Source records:
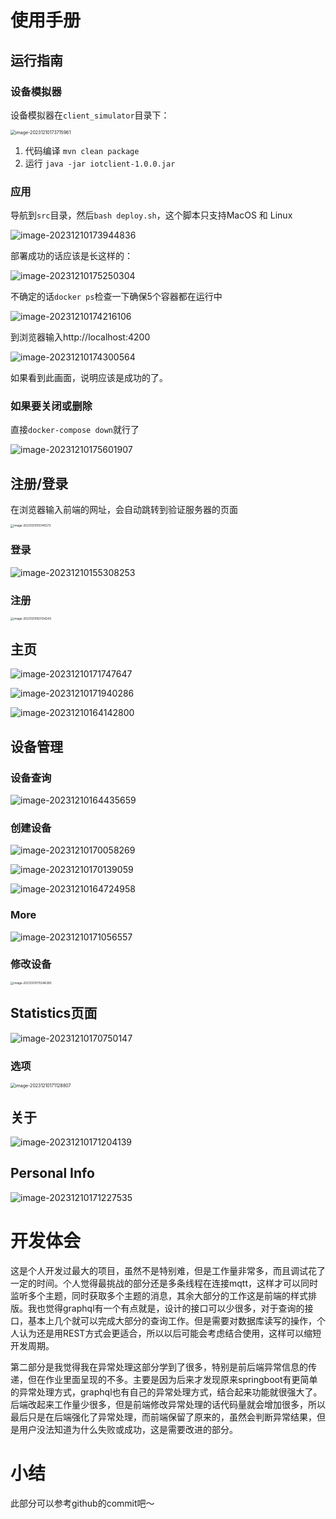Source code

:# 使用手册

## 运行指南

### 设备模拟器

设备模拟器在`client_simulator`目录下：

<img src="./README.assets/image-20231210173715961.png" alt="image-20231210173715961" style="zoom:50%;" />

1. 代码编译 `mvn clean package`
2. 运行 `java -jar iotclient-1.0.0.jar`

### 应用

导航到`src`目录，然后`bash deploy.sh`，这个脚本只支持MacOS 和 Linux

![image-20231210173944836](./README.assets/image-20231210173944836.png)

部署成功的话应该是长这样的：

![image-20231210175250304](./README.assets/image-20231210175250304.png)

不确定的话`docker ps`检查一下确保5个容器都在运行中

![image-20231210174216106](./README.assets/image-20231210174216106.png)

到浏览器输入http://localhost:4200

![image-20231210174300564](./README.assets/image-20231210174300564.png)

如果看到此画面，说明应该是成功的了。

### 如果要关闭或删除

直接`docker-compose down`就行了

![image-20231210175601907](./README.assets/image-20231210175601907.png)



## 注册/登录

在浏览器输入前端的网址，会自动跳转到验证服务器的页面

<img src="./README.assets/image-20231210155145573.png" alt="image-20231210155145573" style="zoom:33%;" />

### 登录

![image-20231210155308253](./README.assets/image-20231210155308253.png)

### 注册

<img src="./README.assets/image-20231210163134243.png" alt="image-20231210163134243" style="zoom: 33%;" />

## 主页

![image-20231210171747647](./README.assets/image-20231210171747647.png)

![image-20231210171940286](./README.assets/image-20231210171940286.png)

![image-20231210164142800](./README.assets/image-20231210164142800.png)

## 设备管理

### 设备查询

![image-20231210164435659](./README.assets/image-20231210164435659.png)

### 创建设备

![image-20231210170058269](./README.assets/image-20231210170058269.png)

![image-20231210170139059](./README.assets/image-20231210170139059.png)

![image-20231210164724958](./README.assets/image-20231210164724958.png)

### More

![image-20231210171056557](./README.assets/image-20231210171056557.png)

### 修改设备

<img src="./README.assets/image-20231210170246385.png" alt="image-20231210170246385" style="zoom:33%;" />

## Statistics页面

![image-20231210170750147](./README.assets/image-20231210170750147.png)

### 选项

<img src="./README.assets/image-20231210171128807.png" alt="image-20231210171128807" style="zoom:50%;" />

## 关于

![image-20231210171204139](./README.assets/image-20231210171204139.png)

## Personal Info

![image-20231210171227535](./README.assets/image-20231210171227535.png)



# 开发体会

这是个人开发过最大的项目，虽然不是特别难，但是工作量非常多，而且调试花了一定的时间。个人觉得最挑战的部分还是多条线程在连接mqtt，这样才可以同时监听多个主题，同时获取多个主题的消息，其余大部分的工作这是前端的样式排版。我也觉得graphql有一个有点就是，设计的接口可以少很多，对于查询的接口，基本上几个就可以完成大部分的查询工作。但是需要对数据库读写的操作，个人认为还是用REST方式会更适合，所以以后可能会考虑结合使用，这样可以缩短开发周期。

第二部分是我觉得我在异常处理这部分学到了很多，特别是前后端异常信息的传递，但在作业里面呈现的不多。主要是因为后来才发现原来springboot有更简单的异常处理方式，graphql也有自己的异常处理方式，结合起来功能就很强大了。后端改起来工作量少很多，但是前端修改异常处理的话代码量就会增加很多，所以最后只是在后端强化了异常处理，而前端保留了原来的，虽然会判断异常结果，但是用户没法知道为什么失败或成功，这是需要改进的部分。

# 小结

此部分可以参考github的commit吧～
---
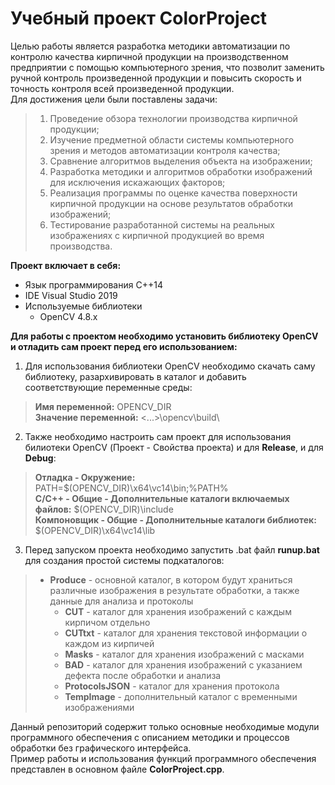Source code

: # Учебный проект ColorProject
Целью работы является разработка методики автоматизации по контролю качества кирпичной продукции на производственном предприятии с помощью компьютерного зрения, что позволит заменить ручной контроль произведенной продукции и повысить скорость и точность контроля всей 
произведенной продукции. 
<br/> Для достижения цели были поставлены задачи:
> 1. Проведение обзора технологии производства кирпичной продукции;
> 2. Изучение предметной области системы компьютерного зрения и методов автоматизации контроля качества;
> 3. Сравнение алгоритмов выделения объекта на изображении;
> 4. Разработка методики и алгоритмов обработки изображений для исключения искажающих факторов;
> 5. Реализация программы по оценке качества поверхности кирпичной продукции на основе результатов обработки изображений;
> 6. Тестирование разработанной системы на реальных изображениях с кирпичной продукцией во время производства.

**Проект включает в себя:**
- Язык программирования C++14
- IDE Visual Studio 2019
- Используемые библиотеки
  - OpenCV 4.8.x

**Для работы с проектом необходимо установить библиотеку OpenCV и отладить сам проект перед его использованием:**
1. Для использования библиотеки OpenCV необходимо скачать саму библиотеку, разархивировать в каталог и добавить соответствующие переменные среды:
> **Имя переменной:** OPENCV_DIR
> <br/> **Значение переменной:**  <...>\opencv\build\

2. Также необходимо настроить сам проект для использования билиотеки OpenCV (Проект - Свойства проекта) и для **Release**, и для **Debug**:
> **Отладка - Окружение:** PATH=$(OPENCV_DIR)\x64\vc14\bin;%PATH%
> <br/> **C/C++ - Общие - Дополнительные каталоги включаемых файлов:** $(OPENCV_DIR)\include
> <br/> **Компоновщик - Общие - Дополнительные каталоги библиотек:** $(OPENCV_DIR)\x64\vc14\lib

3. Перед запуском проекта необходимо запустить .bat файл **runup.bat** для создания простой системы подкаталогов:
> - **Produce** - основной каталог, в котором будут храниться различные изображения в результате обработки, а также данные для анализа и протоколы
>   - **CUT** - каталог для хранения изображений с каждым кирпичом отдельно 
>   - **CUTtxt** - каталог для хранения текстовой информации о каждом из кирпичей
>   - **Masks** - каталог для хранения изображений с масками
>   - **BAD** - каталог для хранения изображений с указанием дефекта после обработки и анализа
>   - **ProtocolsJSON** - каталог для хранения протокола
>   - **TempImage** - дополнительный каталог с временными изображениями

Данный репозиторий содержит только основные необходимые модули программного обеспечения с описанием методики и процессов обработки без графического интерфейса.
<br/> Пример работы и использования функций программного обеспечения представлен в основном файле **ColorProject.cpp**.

● Aim of the task:
Scan the data above and state how many of its lines contain the string "Общие", with no other content.

● Worked solution:
2